Farbpigmente als Basis
Grundlage dafür sind Farbpigmente aus der Lebensmittelindustrie, wie sie in organischen Solarzellen verwendet werden: Die Pigmente werden zu einer nur wenige Nanometer dünnen Schicht verdampft und wandeln dort Licht in elektrische Ladung um – genau wie bei organischen Solarzellen . Die Nervenzellen, die sich an die Folie anheften (zunächst in die Folie pipettieren, darauf “wandern” und stetig wachsen, Anm.), reagieren auf diese Ladung und lösen ihrerseits elektrische Reize aus, die andere Nervenzellen stimulieren.
Kurze Lichtblitze
In zellbiologischen Experimenten konnten Forscher diesen Vorgang nun erstmals nachweisen. Die kultivierten Nervenzellen, die direkt auf der Folie wuchsen, wurden durch mehrere kurze Lichtblitze von jeweils wenigen Millimetersekunden Dauer bei einer Wellenlänge von 660 Nanometern (rotes Licht) stimuliert und reagierten so, wie wir es uns erhofft hatten: Sie erzeugten die sogenannte Dynamik, die für die Kommunikation zwischen Nervenzellen notwendig ist. Die Ergebnisse ihrer elektrophysiologischen Messungen und Computersimulationen veröffentlichten die Forscher in der Fachzeitschrift Advanced Materials Technologies. Co-Autorin Theresa Rienmüller vom Institut für Health Care Engineering der TU Graz sprach von einem Paradigmenwechsel: „Im Gegensatz zur heutigen Elektrostimulation mit Metallelektroden stellen unsere Pigmentplättchen eine ganz neue Art dar, Nervenzellen zu stimulieren.“ so dünn, dass sie leicht sind, implantiert werden können.
Für Mensch und Tier
Bei der Behandlung werden die Nervenzellen dann mit rotem Licht bestrahlt, das schadlos tief in den Körper eindringen kann. „Wir glauben, dass kurzfristige Behandlungen zu langfristigen therapeutischen Ergebnissen führen können. „Diese Experimente werden derzeit untersucht“, sagt Rainer Schindl, Elektrophysiologe am Institut für Biophysik der Med-Uni Graz und Leiter des Projekts. Aufwändige Verkabelungen sind künftig nicht mehr nötig, was wiederum das Infektionsrisiko nach invasiven Eingriffen reduziert, da keine Schläuche oder Kabel mehr aus dem Körper kommen müssen. Aufgrund ihrer organischen Natur sind Farbstoffblätter sehr gut verträglich – sowohl für menschliche als auch für tierische Zellen.

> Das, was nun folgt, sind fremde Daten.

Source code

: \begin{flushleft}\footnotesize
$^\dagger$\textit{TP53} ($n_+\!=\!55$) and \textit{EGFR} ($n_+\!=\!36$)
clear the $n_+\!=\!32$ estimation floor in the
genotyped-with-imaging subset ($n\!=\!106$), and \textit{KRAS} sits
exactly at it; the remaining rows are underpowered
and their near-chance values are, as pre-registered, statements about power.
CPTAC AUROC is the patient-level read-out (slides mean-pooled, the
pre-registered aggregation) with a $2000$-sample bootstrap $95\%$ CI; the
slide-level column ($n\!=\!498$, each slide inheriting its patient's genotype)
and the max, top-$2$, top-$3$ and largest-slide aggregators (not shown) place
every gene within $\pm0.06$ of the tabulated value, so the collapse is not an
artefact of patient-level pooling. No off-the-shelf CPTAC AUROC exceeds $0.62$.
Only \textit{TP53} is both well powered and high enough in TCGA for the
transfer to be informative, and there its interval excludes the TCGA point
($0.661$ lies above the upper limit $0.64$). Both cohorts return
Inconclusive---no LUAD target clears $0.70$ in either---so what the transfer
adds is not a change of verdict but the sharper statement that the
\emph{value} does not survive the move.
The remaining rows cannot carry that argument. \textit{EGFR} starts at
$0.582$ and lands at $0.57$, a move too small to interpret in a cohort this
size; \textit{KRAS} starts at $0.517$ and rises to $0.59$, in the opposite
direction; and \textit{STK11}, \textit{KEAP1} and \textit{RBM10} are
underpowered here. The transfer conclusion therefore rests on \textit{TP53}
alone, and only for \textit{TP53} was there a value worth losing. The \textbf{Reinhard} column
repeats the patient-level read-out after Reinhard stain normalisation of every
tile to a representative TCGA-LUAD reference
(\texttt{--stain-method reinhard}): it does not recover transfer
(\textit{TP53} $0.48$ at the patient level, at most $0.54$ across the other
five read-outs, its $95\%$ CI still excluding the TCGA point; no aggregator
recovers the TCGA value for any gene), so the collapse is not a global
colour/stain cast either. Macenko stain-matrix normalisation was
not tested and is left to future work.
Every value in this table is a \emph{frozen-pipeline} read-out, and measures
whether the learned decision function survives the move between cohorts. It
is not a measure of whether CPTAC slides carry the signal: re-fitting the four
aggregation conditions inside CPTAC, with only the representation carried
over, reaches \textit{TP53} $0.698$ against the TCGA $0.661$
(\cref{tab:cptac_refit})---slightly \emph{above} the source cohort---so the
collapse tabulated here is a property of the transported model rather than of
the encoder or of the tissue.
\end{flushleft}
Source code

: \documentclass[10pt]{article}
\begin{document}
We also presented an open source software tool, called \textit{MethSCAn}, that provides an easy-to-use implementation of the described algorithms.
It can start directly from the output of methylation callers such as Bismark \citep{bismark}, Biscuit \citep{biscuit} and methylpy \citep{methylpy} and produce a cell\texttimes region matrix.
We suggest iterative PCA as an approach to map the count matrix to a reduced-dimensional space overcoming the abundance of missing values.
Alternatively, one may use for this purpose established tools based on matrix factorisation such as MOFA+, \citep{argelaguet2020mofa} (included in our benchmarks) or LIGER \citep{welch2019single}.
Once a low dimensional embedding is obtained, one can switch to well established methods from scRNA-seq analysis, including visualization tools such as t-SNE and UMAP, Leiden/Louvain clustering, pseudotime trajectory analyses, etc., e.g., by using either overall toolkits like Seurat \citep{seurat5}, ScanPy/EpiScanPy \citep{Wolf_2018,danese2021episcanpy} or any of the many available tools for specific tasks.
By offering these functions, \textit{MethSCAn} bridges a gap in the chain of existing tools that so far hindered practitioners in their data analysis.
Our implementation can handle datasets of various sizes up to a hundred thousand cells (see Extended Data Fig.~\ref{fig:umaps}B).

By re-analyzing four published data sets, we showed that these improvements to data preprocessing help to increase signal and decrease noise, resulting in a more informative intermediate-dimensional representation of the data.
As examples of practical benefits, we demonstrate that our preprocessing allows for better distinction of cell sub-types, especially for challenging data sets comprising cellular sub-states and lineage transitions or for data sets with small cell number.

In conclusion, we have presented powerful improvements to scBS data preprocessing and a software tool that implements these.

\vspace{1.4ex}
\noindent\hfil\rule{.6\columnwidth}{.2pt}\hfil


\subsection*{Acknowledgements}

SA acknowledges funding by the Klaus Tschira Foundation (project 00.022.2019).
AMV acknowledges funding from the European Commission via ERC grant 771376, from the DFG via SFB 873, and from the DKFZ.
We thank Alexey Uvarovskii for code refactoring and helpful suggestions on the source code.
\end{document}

Gehirnverletzungen und Schmerzbehandlungen
Mögliche Anwendungen sehen Forscher bei schweren Hirnverletzungen: Hier könne die Stimulierung von Nervenzellen den Heilungsprozess beschleunigen und Komplikationen verhindern, indem „das Absterben von Nervenzellen verhindert wird“, so Erstautor Tony Schmidt von der Edra-Uni. Graz. Potenzial sehen Forscher auch bei anderen neurologischen Verletzungen oder in der Schmerzbehandlung. Die Technologie kann auch zur Herstellung neuer Netzhautimplantate verwendet werden. Bevor der Farbstofffilm seinen Weg in die klinische Anwendung findet, sind weitere Forschungsarbeiten erforderlich.